[Your instructions] Present each line of the entries below that holds the word "variable".

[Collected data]

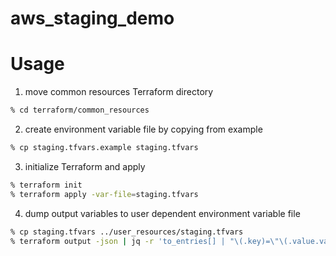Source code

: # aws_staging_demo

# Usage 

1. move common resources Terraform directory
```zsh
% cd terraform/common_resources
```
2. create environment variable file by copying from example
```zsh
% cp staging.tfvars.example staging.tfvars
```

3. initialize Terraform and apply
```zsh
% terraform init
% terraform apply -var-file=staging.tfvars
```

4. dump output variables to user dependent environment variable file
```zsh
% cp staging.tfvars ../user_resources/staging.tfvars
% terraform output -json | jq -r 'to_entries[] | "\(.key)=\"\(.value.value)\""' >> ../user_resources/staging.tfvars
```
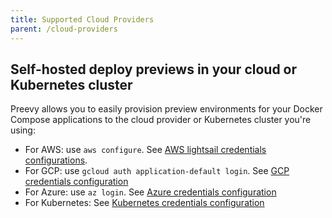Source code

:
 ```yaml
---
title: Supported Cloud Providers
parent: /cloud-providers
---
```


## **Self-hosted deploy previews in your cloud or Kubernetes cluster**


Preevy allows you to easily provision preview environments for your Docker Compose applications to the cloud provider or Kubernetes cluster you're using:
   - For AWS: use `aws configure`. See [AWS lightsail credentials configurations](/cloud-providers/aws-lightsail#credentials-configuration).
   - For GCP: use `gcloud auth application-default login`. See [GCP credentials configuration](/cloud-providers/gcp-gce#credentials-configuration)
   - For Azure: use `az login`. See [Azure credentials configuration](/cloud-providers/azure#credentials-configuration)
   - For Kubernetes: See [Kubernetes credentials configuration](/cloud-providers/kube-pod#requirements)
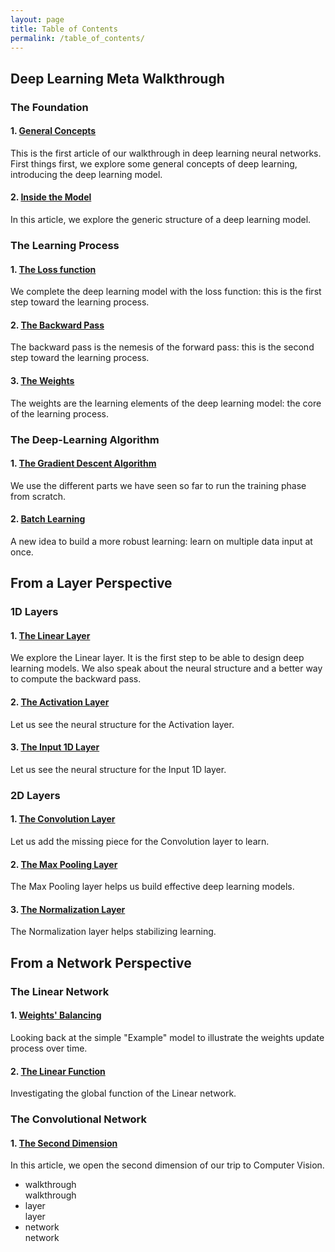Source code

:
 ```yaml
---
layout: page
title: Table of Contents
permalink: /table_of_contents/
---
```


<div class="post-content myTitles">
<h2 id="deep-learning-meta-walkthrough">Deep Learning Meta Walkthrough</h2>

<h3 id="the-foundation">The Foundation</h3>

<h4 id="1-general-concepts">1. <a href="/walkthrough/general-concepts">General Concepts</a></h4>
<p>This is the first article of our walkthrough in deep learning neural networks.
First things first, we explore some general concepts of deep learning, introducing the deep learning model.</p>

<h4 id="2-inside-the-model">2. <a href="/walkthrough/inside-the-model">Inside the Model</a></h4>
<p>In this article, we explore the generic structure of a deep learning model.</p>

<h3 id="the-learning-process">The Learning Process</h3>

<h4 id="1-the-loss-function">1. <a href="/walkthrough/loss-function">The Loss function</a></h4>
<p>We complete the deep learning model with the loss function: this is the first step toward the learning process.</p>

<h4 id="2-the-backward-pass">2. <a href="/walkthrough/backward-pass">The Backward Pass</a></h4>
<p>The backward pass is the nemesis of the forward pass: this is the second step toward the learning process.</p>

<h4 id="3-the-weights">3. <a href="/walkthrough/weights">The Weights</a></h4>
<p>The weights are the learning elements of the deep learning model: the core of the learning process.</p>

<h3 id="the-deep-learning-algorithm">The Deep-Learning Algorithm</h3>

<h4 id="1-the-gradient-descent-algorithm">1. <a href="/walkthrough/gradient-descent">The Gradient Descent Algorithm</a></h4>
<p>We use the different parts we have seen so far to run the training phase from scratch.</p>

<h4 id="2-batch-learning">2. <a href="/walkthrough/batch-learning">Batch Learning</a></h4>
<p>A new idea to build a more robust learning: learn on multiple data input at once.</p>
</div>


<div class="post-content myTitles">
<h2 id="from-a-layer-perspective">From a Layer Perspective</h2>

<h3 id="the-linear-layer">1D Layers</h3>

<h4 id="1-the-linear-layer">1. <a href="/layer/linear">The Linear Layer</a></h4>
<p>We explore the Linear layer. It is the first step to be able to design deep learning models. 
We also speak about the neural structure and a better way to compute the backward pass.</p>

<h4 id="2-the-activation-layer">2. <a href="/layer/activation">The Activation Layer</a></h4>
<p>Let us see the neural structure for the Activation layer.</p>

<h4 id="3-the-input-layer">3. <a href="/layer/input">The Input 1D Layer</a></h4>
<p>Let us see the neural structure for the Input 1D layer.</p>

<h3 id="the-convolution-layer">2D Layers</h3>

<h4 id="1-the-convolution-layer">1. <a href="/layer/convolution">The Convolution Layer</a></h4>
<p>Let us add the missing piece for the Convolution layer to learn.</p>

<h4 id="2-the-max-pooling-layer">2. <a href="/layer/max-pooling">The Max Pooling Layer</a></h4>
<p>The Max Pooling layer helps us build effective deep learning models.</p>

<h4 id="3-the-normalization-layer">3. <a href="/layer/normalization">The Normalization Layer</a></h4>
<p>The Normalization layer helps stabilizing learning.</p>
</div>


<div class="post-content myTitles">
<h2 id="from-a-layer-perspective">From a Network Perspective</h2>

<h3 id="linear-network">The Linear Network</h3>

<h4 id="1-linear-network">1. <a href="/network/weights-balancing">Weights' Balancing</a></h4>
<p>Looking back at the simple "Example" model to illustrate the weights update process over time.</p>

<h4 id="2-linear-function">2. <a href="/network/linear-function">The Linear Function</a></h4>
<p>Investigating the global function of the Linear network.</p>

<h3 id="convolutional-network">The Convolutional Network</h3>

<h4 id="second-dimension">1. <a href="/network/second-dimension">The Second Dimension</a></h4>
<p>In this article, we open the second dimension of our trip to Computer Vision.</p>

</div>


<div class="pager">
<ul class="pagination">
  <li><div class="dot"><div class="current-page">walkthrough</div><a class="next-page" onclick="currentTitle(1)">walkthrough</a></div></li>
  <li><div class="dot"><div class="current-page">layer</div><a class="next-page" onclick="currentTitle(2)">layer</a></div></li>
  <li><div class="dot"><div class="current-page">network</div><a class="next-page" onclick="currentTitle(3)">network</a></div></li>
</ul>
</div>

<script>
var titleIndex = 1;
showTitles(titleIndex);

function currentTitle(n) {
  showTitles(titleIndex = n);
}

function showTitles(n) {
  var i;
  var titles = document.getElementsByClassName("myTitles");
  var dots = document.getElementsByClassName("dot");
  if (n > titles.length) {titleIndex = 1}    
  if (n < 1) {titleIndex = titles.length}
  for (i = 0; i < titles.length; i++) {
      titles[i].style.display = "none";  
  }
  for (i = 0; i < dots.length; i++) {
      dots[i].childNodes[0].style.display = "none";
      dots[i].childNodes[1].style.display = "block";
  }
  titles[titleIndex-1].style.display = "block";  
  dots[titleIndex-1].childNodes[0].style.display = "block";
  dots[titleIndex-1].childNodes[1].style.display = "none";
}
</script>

==

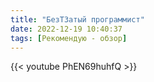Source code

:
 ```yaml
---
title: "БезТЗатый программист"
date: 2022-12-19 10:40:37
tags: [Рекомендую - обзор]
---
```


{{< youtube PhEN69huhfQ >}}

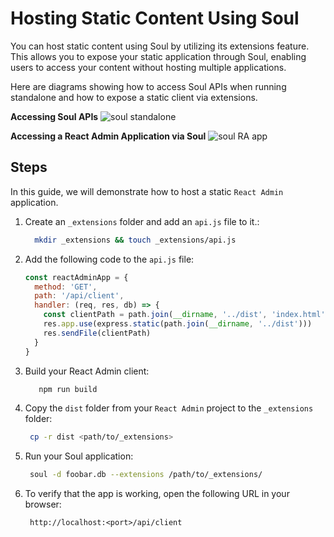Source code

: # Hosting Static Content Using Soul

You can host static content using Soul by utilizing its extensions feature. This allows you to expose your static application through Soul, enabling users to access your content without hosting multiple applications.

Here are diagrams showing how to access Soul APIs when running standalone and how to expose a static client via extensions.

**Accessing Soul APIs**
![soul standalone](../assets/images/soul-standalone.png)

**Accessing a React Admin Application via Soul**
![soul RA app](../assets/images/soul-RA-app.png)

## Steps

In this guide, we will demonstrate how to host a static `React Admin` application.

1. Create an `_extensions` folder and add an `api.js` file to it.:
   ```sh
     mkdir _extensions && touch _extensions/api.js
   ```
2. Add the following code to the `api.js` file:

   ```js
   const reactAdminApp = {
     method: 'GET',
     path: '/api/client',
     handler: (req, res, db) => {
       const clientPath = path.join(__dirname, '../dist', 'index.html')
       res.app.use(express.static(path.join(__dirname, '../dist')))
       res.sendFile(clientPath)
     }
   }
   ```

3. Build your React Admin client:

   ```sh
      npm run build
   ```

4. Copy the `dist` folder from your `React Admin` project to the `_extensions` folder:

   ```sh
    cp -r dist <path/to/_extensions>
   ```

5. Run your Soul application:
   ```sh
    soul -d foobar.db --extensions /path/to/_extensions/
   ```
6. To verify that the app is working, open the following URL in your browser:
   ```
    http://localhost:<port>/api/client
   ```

* * *

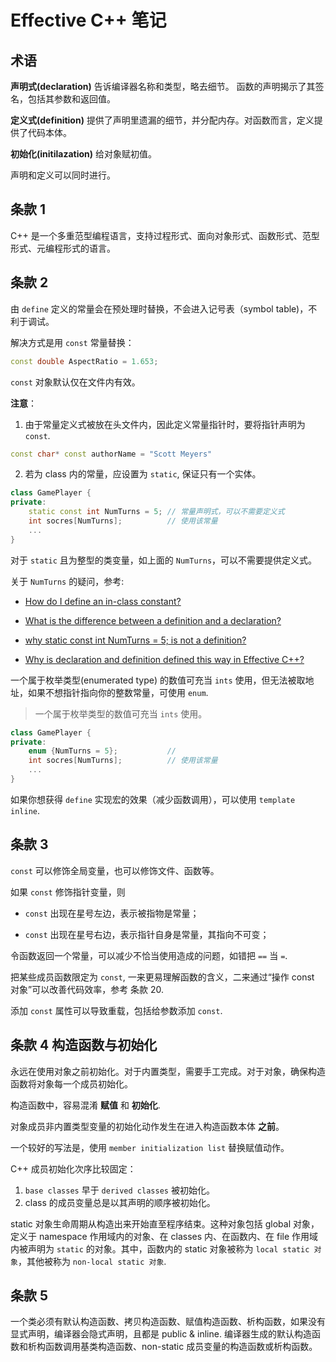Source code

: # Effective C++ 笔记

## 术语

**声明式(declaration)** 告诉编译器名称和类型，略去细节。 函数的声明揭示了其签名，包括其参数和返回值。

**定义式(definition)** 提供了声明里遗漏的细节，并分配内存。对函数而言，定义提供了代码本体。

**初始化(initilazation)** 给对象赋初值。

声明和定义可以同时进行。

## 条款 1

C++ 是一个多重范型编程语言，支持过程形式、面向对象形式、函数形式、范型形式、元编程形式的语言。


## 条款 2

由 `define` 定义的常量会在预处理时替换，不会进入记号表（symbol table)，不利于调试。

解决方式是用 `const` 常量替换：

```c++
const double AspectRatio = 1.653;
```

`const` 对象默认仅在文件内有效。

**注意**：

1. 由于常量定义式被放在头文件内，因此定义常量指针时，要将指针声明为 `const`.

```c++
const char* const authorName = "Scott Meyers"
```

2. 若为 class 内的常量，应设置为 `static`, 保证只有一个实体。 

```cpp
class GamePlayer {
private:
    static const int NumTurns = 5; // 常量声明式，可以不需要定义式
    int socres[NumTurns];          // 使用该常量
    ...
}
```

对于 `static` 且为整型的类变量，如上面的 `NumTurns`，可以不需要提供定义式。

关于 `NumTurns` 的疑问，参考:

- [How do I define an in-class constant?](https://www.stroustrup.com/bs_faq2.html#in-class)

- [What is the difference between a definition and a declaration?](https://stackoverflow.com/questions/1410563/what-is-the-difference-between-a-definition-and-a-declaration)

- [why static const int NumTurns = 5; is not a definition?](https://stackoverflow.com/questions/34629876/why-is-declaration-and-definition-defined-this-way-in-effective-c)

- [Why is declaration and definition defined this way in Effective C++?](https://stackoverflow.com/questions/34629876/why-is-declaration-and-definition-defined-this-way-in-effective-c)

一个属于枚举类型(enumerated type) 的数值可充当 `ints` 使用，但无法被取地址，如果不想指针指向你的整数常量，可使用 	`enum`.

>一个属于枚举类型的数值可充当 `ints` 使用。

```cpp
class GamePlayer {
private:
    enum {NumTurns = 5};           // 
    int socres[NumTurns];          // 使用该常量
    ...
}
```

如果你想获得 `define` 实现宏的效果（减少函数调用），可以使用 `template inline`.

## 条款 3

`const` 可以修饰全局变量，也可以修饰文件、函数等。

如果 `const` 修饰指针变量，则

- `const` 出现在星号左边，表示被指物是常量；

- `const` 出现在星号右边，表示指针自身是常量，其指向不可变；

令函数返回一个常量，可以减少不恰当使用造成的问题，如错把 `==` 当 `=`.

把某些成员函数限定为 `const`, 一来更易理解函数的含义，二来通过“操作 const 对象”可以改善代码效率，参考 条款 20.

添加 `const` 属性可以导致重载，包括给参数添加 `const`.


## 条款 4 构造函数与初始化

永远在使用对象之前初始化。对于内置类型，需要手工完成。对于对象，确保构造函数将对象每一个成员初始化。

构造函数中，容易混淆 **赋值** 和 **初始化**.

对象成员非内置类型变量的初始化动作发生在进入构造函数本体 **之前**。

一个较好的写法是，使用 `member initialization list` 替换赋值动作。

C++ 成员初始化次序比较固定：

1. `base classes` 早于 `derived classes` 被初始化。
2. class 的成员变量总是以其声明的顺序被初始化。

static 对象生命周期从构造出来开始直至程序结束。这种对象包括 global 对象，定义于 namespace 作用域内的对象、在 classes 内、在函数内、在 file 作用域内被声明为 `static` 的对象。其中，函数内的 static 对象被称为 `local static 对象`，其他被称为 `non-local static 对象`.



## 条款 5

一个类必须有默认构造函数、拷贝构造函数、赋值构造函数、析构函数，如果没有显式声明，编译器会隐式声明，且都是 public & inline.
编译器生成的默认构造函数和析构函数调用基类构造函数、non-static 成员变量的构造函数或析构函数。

[Worked solution]
2. create environment variable file by copying from example
4. dump output variables to user dependent environment variable file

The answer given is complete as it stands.